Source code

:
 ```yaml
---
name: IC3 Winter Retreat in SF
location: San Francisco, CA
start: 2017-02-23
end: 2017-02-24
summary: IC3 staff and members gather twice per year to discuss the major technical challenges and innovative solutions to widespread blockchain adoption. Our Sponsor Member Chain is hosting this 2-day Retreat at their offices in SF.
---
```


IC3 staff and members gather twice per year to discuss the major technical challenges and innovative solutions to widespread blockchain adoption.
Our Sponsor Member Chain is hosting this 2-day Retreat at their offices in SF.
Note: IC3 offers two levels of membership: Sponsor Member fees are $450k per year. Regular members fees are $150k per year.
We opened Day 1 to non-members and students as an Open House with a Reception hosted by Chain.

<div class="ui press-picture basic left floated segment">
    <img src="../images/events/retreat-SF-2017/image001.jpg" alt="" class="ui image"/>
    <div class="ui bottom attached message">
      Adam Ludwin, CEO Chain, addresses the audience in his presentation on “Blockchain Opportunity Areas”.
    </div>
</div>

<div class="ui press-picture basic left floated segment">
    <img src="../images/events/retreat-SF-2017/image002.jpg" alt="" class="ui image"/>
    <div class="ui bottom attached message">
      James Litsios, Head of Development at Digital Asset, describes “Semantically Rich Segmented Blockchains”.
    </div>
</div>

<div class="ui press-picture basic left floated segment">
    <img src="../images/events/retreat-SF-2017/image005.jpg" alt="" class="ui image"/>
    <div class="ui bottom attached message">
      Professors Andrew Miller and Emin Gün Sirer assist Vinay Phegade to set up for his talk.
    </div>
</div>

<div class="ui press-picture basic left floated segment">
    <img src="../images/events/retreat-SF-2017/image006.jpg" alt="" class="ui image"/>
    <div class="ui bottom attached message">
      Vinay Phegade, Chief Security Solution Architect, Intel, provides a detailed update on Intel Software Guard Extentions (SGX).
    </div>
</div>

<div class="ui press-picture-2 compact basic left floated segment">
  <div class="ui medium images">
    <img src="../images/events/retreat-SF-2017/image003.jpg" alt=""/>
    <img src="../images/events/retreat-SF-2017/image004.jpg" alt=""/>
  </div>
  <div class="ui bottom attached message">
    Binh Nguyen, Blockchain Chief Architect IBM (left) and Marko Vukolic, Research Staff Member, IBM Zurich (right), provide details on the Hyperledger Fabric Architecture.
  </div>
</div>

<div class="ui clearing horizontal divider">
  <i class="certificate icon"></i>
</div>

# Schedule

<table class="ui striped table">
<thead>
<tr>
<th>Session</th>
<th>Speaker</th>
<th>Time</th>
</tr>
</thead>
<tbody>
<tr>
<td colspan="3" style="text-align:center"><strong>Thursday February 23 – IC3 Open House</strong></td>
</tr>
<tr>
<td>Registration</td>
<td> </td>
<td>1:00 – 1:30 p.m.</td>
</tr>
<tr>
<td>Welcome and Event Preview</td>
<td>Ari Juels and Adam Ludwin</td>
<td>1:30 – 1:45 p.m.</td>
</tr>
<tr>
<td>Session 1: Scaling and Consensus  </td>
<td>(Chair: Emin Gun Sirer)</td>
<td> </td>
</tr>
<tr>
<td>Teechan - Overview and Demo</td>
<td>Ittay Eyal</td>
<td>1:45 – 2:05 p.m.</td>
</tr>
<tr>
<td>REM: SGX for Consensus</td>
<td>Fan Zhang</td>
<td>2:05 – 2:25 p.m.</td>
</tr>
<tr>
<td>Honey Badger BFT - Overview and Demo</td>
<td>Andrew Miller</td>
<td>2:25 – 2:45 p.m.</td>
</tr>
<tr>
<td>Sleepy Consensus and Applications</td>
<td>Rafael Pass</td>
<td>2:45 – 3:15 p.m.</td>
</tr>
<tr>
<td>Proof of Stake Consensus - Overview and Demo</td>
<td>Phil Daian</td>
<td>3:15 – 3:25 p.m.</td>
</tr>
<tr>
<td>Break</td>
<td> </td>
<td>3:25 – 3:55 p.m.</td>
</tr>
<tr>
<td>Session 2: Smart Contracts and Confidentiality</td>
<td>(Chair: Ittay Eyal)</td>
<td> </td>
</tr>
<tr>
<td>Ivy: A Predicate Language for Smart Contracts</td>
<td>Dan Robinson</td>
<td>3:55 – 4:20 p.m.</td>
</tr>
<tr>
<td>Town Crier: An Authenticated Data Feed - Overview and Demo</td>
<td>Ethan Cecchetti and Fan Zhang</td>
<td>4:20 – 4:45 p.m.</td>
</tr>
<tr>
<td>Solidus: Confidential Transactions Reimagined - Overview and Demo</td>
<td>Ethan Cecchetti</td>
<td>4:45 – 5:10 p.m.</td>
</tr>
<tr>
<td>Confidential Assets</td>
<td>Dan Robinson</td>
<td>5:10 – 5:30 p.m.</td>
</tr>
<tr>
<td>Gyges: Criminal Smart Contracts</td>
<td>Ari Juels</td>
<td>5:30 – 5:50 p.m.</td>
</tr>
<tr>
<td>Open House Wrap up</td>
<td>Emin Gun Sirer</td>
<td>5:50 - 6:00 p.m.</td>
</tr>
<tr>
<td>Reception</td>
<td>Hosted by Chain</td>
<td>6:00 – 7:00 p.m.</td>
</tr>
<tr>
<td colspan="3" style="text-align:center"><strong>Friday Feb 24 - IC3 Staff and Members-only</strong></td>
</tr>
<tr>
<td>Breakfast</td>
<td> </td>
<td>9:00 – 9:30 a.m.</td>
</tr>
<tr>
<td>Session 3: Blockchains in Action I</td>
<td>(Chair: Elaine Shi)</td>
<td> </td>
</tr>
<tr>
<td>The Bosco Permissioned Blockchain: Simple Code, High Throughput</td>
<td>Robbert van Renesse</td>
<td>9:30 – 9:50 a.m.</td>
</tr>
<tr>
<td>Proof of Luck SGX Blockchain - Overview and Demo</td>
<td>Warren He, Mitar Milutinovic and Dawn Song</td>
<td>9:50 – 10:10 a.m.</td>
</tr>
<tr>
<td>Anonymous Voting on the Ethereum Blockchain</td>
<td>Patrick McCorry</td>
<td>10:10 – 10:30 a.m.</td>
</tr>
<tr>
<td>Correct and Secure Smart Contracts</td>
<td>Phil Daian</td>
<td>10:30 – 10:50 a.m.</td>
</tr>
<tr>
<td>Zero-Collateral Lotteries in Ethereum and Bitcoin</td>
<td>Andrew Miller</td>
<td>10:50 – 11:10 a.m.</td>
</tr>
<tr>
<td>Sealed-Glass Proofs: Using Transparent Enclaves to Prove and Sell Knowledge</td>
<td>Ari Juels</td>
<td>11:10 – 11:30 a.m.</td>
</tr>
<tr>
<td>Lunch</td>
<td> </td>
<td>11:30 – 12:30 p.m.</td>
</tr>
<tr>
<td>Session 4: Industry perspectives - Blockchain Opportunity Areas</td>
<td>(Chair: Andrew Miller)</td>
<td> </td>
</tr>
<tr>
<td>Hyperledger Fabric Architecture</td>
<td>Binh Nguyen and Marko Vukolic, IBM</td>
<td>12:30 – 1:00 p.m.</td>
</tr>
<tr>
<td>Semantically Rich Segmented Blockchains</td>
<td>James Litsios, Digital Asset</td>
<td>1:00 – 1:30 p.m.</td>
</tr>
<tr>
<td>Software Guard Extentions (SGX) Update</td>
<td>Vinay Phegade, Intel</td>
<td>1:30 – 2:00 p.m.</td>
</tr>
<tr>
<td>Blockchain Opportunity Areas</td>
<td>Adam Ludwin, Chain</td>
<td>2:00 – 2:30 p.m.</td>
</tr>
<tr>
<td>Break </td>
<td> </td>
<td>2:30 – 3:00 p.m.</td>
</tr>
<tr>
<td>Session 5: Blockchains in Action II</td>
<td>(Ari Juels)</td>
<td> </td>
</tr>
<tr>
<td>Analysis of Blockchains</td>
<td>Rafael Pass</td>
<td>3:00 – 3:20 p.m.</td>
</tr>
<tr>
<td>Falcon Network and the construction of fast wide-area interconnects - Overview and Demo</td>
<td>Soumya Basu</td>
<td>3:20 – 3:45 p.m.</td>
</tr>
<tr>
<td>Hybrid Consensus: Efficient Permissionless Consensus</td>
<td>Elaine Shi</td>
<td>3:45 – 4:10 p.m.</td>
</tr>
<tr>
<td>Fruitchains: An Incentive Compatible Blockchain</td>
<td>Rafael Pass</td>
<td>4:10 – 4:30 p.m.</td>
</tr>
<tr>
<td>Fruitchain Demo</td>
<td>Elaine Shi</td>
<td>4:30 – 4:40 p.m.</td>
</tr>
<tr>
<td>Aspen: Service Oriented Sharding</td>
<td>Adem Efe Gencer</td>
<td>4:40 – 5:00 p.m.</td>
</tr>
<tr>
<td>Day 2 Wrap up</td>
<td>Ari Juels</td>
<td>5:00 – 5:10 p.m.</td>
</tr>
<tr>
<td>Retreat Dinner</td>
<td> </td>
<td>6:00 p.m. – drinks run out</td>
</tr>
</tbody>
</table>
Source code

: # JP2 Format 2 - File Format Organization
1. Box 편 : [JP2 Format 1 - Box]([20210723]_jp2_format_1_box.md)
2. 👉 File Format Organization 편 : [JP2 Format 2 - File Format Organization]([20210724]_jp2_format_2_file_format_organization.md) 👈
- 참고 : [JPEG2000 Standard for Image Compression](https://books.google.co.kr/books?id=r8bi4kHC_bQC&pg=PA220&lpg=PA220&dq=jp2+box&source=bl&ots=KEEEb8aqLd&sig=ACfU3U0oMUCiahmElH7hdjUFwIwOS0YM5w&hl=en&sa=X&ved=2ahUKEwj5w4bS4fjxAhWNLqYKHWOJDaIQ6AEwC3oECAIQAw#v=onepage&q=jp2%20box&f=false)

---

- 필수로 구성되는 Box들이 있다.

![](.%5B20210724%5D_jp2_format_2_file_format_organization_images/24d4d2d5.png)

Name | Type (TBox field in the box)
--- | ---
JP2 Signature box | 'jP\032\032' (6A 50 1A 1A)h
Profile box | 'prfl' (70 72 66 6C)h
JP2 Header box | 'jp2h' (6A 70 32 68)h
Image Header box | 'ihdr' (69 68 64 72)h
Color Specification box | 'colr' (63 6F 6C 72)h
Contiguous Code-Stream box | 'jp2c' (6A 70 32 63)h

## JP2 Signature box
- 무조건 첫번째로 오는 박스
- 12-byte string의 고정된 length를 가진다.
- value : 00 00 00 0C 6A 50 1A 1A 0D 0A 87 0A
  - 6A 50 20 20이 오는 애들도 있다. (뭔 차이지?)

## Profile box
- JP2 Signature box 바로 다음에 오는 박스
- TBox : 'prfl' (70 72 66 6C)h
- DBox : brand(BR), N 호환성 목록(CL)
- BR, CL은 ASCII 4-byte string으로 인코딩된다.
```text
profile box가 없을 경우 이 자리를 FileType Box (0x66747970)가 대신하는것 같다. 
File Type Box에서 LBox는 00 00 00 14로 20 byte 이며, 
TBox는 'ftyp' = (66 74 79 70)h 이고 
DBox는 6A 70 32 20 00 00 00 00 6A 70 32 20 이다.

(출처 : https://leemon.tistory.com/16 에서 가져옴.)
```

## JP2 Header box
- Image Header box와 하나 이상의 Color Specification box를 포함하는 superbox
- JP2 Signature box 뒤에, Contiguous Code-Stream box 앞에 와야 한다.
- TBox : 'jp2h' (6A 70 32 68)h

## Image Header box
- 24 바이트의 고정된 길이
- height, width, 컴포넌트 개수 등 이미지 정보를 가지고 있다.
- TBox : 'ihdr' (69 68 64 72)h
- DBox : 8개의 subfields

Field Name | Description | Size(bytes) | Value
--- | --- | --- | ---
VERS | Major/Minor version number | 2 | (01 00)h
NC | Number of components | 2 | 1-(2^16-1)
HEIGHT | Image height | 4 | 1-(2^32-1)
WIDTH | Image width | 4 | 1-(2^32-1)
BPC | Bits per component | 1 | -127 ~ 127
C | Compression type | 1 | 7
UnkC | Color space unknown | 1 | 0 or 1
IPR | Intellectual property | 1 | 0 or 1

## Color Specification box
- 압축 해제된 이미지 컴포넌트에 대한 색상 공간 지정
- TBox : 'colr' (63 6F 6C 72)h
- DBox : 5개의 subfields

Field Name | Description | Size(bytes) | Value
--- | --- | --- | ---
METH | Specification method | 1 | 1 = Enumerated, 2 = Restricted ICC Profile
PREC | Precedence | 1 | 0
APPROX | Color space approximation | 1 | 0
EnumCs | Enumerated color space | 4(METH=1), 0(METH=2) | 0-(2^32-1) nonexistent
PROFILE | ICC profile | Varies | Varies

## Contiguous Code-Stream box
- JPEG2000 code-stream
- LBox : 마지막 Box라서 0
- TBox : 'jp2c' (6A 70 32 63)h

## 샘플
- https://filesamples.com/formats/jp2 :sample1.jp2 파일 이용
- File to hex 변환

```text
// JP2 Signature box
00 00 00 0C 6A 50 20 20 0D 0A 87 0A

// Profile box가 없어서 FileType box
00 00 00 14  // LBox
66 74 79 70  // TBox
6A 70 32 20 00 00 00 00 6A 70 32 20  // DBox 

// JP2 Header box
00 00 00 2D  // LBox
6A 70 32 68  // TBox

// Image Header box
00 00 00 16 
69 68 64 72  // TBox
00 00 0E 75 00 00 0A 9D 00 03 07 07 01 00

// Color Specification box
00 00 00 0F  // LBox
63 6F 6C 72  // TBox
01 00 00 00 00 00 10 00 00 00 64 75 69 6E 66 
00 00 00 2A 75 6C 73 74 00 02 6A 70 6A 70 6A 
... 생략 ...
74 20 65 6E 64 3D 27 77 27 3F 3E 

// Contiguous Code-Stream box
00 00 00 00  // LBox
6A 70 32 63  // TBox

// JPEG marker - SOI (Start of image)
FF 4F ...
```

+--

AIM OF THE TASK>
What lines in the data above contain the word "technical"? Copy them all.

OUTPUT FOR THIS EXERCISE>
summary: IC3 staff and members gather twice per year to discuss the major technical challenges and innovative solutions to widespread blockchain adoption. Our Sponsor Member Chain is hosting this 2-day Retreat at their offices in SF.
IC3 staff and members gather twice per year to discuss the major technical challenges and innovative solutions to widespread blockchain adoption.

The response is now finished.